Health Check Plugins

How to use and create health check plugins in Krkn to monitor services during chaos experiments

Health Check Plugins

Health check plugins allow Krkn to continuously monitor the health of your services and infrastructure during chaos experiments. They run in background threads alongside the chaos scenario, detecting outages, tracking downtime duration, and collecting telemetry data.

Overview

The health check system uses a plugin architecture:

HealthCheckFactory — automatically discovers and loads all plugins from the krkn.health_checks package
AbstractHealthCheckPlugin — base class all plugins must extend
Plugins run in separate threads and write telemetry to a shared queue
The factory tracks all active plugin instances and provides lifecycle management (increment_all_iterations, stop_all)

Exit Codes

Code	Meaning
`0`	Success — all health checks passed
`2`	Critical alert detected during the run
`3`	Health check failure (e.g. `exit_on_failure: true` triggered)

Built-in Plugins

HTTP Health Check (`health_checks`)

Monitors HTTP endpoints by making periodic GET requests. Tracks status changes, measures downtime duration, and records telemetry for each state transition.

Configuration example:

health_checks:
  interval: 2          # seconds between checks
  config:
    - url: "http://my-service/health"
      verify_url: true          # SSL certificate verification (default: true)
      exit_on_failure: false    # exit with code 3 if endpoint goes down (default: false)

    - url: "https://api.example.com/status"
      bearer_token: "your-token"   # Authorization: Bearer <token>
      exit_on_failure: true

    - url: "http://internal-service"
      auth: "username,password"    # HTTP basic auth
      verify_url: false

Config fields:

Field	Type	Required	Default	Description
`url`	string	yes	—	HTTP endpoint to monitor
`bearer_token`	string	no	—	Bearer token for Authorization header
`auth`	string	no	—	Basic auth as `"username,password"`
`verify_url`	bool	no	`true`	Verify SSL certificates
`exit_on_failure`	bool	no	`false`	Set exit code 3 when endpoint returns non-200

KubeVirt VM Health Check (`virt_health_check`)

Monitors KubeVirt VirtualMachineInstance (VMI) connectivity during chaos experiments. It tracks SSH/network access to VMs, detects disconnections, and records recovery data.

Configuration example:

kubevirt_checks:
  interval: 5
  config:
    namespace: "my-namespace"
    node_name: "worker-1"        # optional: filter VMIs by node
    exit_on_failure: false
    disconnected_mode: false     # track VMs that become unreachable
    only_failures: true          # only record failed checks in telemetry
    batch_size: 10               # VMIs to check concurrently (0 = no limit)
    ssh_port: 22
    ssh_user: "cloud-user"
    ssh_private_key: "/path/to/key"

Creating a Custom Health Check Plugin

You can add your own health check plugin by following these steps.

1. Naming Conventions

The factory enforces strict naming conventions for auto-discovery.
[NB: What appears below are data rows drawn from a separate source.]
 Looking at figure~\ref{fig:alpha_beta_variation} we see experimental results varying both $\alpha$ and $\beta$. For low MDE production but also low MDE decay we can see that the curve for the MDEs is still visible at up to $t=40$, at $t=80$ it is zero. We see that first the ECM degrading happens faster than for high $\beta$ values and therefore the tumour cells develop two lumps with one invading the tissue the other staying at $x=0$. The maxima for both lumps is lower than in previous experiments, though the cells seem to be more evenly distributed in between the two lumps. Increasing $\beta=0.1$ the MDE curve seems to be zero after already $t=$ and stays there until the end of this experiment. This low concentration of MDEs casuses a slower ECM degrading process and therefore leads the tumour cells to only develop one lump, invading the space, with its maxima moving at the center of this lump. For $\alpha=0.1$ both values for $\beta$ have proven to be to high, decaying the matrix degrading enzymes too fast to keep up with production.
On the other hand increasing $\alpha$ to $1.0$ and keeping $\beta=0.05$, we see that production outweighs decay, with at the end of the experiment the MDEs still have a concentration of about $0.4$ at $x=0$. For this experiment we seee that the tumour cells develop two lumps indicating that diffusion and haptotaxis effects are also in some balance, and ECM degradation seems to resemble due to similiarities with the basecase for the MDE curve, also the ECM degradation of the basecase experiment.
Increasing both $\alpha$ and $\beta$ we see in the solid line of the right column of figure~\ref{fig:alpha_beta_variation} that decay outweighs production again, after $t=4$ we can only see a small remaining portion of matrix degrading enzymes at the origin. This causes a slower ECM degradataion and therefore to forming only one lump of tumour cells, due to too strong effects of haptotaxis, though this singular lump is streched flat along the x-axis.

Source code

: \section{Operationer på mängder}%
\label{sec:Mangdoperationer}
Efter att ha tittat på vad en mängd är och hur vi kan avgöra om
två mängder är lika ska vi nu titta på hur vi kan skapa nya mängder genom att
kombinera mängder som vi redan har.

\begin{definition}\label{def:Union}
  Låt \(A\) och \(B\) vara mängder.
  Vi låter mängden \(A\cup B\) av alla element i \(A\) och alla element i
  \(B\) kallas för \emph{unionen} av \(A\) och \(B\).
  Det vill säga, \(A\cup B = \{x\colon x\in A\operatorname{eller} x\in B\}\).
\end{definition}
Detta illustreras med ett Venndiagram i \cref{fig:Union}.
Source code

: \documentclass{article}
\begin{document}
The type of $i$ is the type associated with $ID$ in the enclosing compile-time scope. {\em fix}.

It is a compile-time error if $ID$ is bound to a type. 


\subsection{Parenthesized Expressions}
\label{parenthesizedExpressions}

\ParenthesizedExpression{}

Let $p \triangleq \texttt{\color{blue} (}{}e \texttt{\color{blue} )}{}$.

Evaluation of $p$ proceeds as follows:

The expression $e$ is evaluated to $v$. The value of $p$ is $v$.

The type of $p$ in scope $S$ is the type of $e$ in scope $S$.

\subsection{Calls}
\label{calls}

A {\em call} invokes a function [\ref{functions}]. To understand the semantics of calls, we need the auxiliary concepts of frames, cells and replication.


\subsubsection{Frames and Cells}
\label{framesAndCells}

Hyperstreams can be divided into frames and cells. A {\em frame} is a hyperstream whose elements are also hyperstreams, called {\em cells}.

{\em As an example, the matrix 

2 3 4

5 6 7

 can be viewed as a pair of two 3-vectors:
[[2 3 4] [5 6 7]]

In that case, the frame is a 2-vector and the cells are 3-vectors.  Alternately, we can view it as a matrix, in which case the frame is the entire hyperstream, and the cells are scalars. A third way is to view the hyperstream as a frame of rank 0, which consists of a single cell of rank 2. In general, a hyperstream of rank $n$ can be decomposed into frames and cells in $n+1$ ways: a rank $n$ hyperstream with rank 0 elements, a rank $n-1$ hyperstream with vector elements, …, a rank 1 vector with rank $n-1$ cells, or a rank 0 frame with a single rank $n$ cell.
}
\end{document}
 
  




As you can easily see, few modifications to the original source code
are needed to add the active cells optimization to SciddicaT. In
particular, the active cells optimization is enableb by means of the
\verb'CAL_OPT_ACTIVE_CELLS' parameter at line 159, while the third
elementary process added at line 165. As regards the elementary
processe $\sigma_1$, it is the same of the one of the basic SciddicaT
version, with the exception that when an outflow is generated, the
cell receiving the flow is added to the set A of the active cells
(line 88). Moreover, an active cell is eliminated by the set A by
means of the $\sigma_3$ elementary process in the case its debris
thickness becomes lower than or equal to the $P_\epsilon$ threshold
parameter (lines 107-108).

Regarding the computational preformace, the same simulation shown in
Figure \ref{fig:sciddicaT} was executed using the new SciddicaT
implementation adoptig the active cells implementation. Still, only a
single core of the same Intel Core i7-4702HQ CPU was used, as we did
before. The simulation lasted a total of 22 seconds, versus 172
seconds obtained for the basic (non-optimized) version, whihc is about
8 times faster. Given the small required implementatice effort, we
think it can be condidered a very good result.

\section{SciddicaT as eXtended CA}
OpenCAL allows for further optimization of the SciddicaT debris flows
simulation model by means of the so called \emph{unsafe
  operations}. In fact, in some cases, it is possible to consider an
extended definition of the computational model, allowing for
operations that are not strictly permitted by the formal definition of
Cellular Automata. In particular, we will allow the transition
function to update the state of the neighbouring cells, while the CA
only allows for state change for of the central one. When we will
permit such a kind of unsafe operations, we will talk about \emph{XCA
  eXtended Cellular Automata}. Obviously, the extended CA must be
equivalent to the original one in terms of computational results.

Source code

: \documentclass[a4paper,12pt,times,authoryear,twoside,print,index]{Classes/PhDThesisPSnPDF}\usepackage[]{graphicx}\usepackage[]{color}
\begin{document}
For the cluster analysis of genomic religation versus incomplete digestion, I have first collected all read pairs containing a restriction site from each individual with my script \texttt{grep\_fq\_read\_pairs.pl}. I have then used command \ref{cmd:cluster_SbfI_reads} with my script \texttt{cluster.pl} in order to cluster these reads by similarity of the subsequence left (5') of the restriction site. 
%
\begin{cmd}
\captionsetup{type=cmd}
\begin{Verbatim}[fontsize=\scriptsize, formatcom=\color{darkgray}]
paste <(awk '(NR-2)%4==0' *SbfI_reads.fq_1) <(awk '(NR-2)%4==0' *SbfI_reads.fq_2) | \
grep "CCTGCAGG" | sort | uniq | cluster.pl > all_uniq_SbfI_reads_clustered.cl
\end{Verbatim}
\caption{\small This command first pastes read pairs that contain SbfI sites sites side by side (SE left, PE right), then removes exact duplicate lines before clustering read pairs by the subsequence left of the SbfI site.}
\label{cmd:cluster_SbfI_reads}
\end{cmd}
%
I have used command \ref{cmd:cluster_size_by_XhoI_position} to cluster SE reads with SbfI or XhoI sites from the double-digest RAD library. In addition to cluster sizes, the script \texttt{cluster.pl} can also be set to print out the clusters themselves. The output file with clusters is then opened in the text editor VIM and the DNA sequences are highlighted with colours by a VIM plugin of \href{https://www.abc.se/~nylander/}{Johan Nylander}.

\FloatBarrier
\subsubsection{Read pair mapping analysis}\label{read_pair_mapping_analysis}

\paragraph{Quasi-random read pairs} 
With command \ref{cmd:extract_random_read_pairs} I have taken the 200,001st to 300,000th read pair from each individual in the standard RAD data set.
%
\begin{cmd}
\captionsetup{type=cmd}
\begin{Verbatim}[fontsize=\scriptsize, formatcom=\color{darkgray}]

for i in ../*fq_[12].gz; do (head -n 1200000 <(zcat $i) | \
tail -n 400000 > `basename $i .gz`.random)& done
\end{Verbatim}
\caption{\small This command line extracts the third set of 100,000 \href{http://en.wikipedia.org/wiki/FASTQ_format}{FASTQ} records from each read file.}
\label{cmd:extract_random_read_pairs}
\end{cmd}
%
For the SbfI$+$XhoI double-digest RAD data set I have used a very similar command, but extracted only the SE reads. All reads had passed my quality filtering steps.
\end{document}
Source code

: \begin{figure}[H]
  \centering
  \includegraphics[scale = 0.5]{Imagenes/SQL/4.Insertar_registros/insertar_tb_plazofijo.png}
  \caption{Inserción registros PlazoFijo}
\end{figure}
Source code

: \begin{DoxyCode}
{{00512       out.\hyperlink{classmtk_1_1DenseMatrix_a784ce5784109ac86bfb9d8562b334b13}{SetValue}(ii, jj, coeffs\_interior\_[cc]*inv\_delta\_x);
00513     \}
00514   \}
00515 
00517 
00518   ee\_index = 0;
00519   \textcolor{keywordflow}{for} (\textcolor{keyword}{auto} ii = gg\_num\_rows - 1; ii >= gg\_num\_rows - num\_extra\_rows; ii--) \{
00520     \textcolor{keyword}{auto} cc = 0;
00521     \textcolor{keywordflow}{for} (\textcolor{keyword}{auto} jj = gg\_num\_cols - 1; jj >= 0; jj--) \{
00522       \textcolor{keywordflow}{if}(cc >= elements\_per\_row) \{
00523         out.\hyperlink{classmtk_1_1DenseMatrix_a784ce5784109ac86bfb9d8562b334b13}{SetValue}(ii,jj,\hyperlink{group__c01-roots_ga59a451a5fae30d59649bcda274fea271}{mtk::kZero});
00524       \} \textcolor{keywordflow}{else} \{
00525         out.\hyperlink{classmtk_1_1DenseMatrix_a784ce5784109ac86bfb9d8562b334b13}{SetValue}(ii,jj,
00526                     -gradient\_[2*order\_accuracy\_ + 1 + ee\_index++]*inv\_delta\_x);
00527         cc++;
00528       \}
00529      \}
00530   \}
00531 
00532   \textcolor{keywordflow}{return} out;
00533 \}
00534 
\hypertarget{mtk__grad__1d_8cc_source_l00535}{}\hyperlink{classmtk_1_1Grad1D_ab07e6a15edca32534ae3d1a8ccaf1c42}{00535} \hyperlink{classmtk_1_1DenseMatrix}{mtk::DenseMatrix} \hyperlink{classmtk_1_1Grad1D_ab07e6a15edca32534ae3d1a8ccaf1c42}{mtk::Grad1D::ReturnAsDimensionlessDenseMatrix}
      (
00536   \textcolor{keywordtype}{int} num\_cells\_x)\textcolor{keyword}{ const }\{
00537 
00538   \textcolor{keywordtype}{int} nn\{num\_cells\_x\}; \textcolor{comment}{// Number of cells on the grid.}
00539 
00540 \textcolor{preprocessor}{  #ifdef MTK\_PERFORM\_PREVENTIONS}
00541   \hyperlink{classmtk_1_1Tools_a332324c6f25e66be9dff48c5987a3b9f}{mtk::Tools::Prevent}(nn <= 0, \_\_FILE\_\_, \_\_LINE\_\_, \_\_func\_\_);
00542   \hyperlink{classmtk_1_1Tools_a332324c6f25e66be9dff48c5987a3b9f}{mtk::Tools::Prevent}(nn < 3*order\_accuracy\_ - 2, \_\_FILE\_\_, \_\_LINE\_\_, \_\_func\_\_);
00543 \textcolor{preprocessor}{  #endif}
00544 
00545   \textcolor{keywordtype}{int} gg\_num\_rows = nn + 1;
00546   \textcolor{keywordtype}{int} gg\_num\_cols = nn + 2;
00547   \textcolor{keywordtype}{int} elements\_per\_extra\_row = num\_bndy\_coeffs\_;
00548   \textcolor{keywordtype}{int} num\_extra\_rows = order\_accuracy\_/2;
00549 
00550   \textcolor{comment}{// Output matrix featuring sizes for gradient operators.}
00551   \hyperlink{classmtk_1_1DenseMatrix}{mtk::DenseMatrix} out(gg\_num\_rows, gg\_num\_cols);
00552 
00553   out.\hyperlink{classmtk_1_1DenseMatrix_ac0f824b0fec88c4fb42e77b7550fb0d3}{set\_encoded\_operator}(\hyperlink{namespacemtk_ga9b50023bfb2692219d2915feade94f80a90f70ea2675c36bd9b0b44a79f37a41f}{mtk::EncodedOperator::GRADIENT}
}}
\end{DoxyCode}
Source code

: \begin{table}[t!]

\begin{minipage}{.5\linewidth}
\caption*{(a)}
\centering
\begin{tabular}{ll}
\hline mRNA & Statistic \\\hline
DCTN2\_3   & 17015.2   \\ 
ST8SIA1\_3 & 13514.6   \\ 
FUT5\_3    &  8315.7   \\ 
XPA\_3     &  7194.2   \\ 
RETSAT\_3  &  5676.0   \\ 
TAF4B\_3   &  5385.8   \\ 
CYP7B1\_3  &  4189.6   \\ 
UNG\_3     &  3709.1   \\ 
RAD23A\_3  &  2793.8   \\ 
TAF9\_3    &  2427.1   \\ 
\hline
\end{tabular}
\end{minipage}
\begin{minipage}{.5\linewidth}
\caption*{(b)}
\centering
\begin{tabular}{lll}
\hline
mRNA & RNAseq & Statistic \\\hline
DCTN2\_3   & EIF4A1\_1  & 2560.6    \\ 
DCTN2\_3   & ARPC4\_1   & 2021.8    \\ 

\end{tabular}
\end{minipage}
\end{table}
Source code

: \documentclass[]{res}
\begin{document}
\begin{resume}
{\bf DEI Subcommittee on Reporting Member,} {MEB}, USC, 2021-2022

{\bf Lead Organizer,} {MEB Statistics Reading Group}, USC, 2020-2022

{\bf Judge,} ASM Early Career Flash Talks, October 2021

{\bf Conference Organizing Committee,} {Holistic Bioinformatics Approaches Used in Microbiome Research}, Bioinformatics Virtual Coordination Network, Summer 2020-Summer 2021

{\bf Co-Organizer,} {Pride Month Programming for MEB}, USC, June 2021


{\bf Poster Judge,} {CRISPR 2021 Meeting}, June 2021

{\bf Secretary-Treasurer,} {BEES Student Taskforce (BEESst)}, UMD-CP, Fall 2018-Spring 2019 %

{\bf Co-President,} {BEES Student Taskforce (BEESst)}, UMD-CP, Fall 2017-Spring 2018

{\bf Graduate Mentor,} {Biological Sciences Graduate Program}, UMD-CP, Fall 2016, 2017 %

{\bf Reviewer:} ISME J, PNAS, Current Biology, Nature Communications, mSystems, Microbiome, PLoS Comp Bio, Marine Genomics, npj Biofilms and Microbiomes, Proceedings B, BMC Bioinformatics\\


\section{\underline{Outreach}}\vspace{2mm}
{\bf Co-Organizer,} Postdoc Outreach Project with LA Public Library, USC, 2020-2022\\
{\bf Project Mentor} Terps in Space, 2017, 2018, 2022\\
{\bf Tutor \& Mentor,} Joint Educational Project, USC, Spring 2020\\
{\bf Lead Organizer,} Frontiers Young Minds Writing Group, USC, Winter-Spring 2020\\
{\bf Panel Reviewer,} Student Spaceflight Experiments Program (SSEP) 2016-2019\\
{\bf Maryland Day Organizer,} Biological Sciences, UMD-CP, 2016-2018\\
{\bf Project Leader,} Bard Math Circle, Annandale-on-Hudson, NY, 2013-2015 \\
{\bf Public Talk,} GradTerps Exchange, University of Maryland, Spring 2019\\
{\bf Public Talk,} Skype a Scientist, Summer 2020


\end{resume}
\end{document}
Both the file name and class name must follow these rules:

Rule	Example
File must be in `krkn/health_checks/`	`krkn/health_checks/`
File name must end with `_health_check_plugin.py`	`my_service_health_check_plugin.py`
Class name must be CapitalCamelCase of the file name	`MyServiceHealthCheckPlugin`
Class name must end with `HealthCheckPlugin`	`MyServiceHealthCheckPlugin`
Class must inherit from `AbstractHealthCheckPlugin`	—

The snake_case-to-CamelCase conversion is automatic — my_service_health_check_plugin becomes MyServiceHealthCheckPlugin. The factory will reject your plugin if these rules are not followed.

2. Create the Plugin File

Create krkn/health_checks/my_service_health_check_plugin.py:

import logging
import queue
import time
from typing import Any

from krkn.health_checks.abstract_health_check_plugin import AbstractHealthCheckPlugin


class MyServiceHealthCheckPlugin(AbstractHealthCheckPlugin):
    """
    Health check plugin that monitors MyService during chaos experiments.
    """

    def __init__(
        self,
        health_check_type: str = "my_service_health_check",
        iterations: int = 1,
        **kwargs
    ):
        super().__init__(health_check_type)
        self.iterations = iterations
        self.current_iterations = 0

    def get_health_check_types(self) -> list[str]:
        """
        Returns the internal type identifiers for this plugin.
        One plugin can handle multiple type strings, but they must be
        unique across all plugins.
        """
        return ["my_service_health_check"]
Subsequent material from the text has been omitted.